A Terceira Turma do Tribunal Regional do Trabalho da 10ª Região (TRT-10) garantiu a um jornalista anistiado da Empresa Brasil de Comunicação S/A (EBC) o direito de permanecer atuando em trabalho remoto até sua aposentadoria, para garantir a permanência da unidade familiar, tendo em vista os cuidados necessários com sua saúde e de sua esposa, que precisa de acompanhamento médico regular. De acordo com o relator do caso, desembargador José Leone Cordeiro Leite, a proteção à família é um direito consagrado na Constituição Federal de 1988 e as empresas têm uma importante função social que decorre exatamente dos princípios fundamentais da República.
O jornalista conta na ação que entrou na empresa em 1982, prestando serviço no estado de Minas Gerais. Em 1990 foi demitido e, em 1994, reintegrado ao cargo. Após novo afastamento, ajuizou ação ordinária que foi julgada procedente, com determinação de seu retorno à Radiobras. Em maio de 2021 ele diz que voltou à EBC, trabalhando de forma remota. Ele afirma que desde sua contratação em 1982, sempre atuou no estado de Minas, inclusive nos períodos em que esteve afastado da empresa. Diz que fixou residência no estado, abriu empresa e constituiu família em Minas. Em razão de sua idade avançada – 68 anos – e visando manter a unidade familiar, até em razão de doença de sua esposa, que está com 71 anos, pediu à empresa que não o transferisse para Brasília, garantindo sua permanência em trabalho remoto.
A EBC negou o pedido, alegando que, com o fim da situação de emergência em saúde pública por conta da pandemia de covid-19, voltou a ser estabelecida como regra geral, no âmbito da empresa, o trabalho presencial integral. Afirmou, ainda, que a EBC não tem escritório ou interesse em ter correspondente na capital mineira.
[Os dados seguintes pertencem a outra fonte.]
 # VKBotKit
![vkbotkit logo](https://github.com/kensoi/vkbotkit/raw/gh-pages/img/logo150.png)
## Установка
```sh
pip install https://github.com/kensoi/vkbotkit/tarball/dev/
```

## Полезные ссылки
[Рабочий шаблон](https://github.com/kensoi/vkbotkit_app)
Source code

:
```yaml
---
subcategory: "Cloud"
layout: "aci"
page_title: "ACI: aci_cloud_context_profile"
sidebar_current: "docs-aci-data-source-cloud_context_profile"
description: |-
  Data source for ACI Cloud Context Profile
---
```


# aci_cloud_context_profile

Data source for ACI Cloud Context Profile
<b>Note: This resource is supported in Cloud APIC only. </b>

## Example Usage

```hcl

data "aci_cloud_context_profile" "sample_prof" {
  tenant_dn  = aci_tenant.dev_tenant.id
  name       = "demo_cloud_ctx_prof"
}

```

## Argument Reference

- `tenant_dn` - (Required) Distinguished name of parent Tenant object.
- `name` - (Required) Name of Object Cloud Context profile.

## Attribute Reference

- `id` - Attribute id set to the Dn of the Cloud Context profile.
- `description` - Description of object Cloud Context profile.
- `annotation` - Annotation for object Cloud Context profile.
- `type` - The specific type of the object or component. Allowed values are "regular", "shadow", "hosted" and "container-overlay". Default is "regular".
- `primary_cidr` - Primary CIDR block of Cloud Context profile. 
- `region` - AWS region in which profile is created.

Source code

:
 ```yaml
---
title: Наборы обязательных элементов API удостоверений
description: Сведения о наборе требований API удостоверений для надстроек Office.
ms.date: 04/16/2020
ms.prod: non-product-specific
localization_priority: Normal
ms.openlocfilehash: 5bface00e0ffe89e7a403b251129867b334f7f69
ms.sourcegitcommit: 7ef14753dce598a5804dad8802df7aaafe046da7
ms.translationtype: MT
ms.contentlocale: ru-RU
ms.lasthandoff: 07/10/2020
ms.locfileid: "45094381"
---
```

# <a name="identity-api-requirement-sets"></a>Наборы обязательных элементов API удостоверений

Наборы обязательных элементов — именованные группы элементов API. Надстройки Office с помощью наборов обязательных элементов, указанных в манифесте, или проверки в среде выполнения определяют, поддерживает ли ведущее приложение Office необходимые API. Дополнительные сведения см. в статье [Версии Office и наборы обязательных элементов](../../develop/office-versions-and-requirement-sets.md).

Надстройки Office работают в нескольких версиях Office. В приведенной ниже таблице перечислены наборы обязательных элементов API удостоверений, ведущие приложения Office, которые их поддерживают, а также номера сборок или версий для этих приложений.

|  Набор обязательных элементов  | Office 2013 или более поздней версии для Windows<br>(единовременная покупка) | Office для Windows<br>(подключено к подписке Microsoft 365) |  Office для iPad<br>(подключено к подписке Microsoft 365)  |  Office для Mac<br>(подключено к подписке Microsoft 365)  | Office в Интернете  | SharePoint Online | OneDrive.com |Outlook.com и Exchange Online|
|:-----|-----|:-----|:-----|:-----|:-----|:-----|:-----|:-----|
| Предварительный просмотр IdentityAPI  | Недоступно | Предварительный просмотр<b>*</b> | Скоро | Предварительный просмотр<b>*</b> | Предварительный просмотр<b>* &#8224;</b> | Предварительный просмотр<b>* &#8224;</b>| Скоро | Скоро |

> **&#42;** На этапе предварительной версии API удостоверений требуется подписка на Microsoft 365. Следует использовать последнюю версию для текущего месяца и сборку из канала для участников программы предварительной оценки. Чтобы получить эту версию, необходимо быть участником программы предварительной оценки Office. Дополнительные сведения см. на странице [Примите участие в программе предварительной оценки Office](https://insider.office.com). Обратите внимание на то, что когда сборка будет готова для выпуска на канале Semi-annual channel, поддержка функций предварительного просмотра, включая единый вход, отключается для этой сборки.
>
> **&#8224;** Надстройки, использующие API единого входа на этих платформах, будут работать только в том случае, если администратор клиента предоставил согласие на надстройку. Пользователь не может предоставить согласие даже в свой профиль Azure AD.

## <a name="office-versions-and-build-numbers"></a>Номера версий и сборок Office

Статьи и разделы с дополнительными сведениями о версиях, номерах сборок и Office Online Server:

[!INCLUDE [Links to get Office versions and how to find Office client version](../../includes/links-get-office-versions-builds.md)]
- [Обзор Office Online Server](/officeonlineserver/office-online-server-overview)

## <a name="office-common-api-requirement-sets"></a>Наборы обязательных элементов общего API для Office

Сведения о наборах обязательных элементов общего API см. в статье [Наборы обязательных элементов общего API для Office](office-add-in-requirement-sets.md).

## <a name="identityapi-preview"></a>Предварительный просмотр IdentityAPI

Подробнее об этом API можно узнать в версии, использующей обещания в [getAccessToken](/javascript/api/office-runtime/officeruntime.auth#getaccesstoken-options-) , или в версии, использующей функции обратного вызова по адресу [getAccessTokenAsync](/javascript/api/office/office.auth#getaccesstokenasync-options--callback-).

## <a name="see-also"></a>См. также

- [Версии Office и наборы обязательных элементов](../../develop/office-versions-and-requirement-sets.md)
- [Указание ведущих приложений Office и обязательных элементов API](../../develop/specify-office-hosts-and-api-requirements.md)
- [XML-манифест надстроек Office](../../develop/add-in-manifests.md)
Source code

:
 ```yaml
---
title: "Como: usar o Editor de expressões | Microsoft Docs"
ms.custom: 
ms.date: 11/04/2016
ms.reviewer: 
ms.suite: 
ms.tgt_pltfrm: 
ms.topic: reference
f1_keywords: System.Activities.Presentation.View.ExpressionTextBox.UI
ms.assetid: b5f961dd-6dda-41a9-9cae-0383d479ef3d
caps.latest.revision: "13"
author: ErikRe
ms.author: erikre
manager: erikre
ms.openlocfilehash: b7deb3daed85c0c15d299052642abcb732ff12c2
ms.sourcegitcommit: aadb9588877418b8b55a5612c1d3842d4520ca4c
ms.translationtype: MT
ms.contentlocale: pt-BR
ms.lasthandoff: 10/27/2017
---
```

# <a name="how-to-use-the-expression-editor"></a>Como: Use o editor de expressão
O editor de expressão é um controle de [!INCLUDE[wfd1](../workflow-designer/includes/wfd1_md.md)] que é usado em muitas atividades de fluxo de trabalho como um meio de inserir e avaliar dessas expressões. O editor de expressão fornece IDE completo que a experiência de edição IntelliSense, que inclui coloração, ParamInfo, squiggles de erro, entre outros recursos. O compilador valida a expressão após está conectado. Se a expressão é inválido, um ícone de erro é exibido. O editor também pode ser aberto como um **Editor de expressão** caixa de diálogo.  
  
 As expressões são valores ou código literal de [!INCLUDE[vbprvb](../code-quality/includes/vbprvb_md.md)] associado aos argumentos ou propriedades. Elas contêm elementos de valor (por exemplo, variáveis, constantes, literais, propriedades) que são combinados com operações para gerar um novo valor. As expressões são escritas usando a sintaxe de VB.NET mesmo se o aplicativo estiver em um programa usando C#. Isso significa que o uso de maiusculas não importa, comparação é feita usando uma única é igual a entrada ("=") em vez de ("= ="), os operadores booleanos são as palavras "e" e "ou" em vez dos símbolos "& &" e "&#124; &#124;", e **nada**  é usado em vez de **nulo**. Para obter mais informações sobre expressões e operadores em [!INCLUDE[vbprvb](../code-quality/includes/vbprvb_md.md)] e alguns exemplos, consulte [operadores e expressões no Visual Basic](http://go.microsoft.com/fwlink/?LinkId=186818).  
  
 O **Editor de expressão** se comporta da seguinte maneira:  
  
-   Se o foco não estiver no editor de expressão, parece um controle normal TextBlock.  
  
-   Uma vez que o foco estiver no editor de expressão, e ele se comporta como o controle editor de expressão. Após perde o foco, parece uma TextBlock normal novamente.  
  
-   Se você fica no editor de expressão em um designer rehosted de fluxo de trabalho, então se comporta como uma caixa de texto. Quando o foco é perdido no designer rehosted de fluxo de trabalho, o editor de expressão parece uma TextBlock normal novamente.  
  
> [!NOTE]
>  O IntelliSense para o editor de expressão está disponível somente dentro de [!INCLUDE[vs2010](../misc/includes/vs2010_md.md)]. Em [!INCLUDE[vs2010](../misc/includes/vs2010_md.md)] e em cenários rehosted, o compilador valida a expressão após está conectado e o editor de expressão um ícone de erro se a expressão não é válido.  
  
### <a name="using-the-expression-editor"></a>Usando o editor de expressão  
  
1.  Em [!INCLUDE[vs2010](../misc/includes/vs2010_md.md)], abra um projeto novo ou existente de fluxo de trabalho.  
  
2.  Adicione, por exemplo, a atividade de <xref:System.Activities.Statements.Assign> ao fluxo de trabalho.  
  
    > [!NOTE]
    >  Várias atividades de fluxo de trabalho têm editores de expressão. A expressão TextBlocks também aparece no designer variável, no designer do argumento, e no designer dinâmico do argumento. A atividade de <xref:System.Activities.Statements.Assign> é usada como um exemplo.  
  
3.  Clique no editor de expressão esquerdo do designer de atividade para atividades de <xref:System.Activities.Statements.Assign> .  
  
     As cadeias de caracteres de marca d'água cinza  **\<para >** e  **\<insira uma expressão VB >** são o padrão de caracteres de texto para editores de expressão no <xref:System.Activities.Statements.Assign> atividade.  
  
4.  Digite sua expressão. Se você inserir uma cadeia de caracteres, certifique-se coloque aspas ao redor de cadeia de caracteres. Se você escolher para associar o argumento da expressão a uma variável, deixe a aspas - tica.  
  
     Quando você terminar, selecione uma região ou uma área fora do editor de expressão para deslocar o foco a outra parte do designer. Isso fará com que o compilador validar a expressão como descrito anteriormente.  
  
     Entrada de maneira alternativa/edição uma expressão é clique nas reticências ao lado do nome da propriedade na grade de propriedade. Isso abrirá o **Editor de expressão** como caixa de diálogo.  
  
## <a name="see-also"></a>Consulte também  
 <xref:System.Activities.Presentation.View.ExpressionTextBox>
O jornalista acionou a Justiça do Trabalho pedindo para continuar em trabalho remoto, mas o pedido foi negado pelo juiz de primeiro grau, para quem a apontada inconveniência do deslocamento do trabalhador para Brasília não decorre de arbitrariedade da EBC, mas de implementação de política administrativa da empresa, aparentemente aplicada de forma impessoal. O jornalista recorreu ao TRT-10 contra a sentença.
Direitos relevantes
Ao votar pelo provimento do recurso, o relator salientou que mesmo que a empresa não tenha mais posto de trabalho em Minas Gerais e que exista disciplina empresarial regulamentando o teletrabalho, “o caso dos autos evidencia a existência de outros direitos de significativa relevância a serem ponderados”.
O indeferimento do pedido de manutenção do regime de teletrabalho até que o trabalhador se aposente, salientou o desembargador José Leone, pode causar risco grave e irreversível para sua família, incluindo prejuízos à sua saúde e de sua esposa, frisou o relator. Nesse sentido, apontou que tanto o jornalista quanto sua esposa apresentam histórico de comorbidades que acarretam a necessidade de acompanhamento médico regular, havendo inclusive laudo do médico da esposa afirmando não ser recomendável a sua transferência para Brasília acompanhando o marido.
Além disso, lembrou o relator, o jornalista foi admitido, originariamente, na antiga Empresa Brasileira de Notícias (EBN) – que foi posteriormente incorporada pela Radiobrás e, depois, pela EBC – para o cargo de jornalista, com lotação justamente em Minas Gerais, local onde residiu durante toda a sua vida e onde constituiu seu núcleo familiar. “Assim, eventual suspensão do regime de teletrabalho, obrigando que o autor se transfira de Minas Gerais, onde residiu ao longo da sua vida profissional, para localidade diversa do domicílio de sua família, resulta em prejuízo imediato à estrutura familiar”, frisou, lembrando que a família deve ter especial proteção do Estado, conforme preceitua o artigo 226 da Constituição Federal de 1988.
A Constituição também afirma que a empresa tem uma função social decorrente dos princípios fundamentais da República Brasileira, dos valores sociais do trabalho e da livre iniciativa (art. 1º, IV, da CF) e esse mandamento não deve ser esquecido nesse momento difícil da vida do empregado, emendou o relator.
Apesar de não ter posto de trabalho em Minas Gerais, a empresa tem institucionalizado o teletrabalho, mesmo que de forma mais restrita na atualidade. Assim, diante do fato de que desde a sua readmissão nos quadros da empresa o jornalista vem exercendo seu labor em teletrabalho, fica evidente que a manutenção do referido regime, até a sua aposentadoria, não causará prejuízo sensível à empresa, principalmente quando confrontado com a proteção à família e à saúde do trabalhador, concluiu.
A decisão aconteceu por maioria de votos.